Would you please copy every line from the records that contains the word "Ablage"?

Top of Data for the task

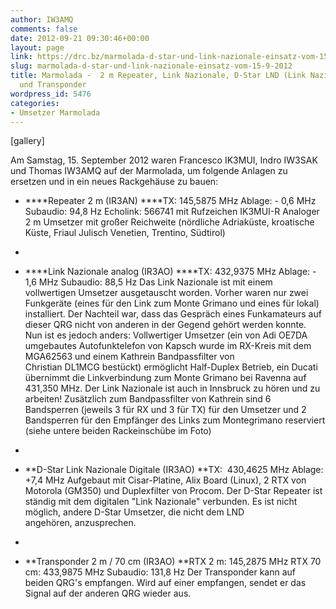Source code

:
 ```yaml
---
author: IW3AMQ
comments: false
date: 2012-09-21 09:30:46+00:00
layout: page
link: https://drc.bz/marmolada-d-star-und-link-nazionale-einsatz-vom-15-9-2012/
slug: marmolada-d-star-und-link-nazionale-einsatz-vom-15-9-2012
title: Marmolada -  2 m Repeater, Link Nazionale, D-Star LND (Link Nazionale Digitale)
  und Transponder
wordpress_id: 5476
categories:
- Umsetzer Marmolada
---
```


[gallery]

Am Samstag, 15. September 2012 waren Francesco IK3MUI, Indro IW3SAK und Thomas IW3AMQ auf der Marmolada, um folgende Anlagen zu ersetzen und in ein neues Rackgehäuse zu bauen:



	
  * ****Repeater 2 m (IR3AN)
****TX: 145,5875 MHz
Ablage: - 0,6 MHz
Subaudio: 94,8 Hz
Echolink: 566741 mit Rufzeichen IK3MUI-R
Analoger 2 m Umsetzer mit großer Reichweite (nördliche Adriaküste, kroatische Küste, Friaul Julisch Venetien, Trentino, Südtirol)
-

	
  * ****Link Nazionale analog (IR3AO)
****TX: 432,9375 MHz
Ablage: - 1,6 MHz
Subaudio: 88,5 Hz
Das Link Nazionale ist mit einem vollwertigen Umsetzer ausgetauscht worden. Vorher waren nur zwei Funkgeräte (eines für den Link zum Monte Grimano und eines für lokal) installiert. Der Nachteil war, dass das Gespräch eines Funkamateurs auf dieser QRG nicht von anderen in der Gegend gehört werden konnte. Nun ist es jedoch anders: Vollwertiger Umsetzer (ein von Adi OE7DA umgebautes Autofunktelefon von Kapsch wurde im RX-Kreis mit dem MGA62563 und einem Kathrein Bandpassfilter von Christian DL1MCG bestückt) ermöglicht Half-Duplex Betrieb, ein Ducati übernimmt die Linkverbindung zum Monte Grimano bei Ravenna auf 431,350 MHz. Der Link Nazionale ist auch in Innsbruck zu hören und zu arbeiten! Zusätzlich zum Bandpassfilter von Kathrein sind 6 Bandsperren (jeweils 3 für RX und 3 für TX) für den Umsetzer und 2 Bandsperren für den Empfänger des Links zum Montegrimano reserviert (siehe untere beiden Rackeinschübe im Foto)
-

	
  * **D-Star Link Nazionale Digitale (IR3AO)
**TX:  430,4625 MHz
Ablage: +7,4 MHz
Aufgebaut mit Cisar-Platine, Alix Board (Linux), 2 RTX von Motorola (GM350) und Duplexfilter von Procom. Der D-Star Repeater ist ständig mit dem digitalen "Link Nazionale" verbunden. Es ist nicht möglich, andere D-Star Umsetzer, die nicht dem LND angehören, anzusprechen.
-

	
  * **Transponder 2 m / 70 cm (IR3AO)
**RTX 2 m: 145,2875 MHz
RTX 70 cm: 433,9875 MHz
Subaudio: 131,8 Hz
Der Transponder kann auf beiden QRG's empfangen. Wird auf einer empfangen, sendet er das Signal auf der anderen QRG wieder aus.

Bottom of Data for the task

[Expected answer]
Ablage: - 0,6 MHz
Ablage: - 1,6 MHz
Ablage: +7,4 MHz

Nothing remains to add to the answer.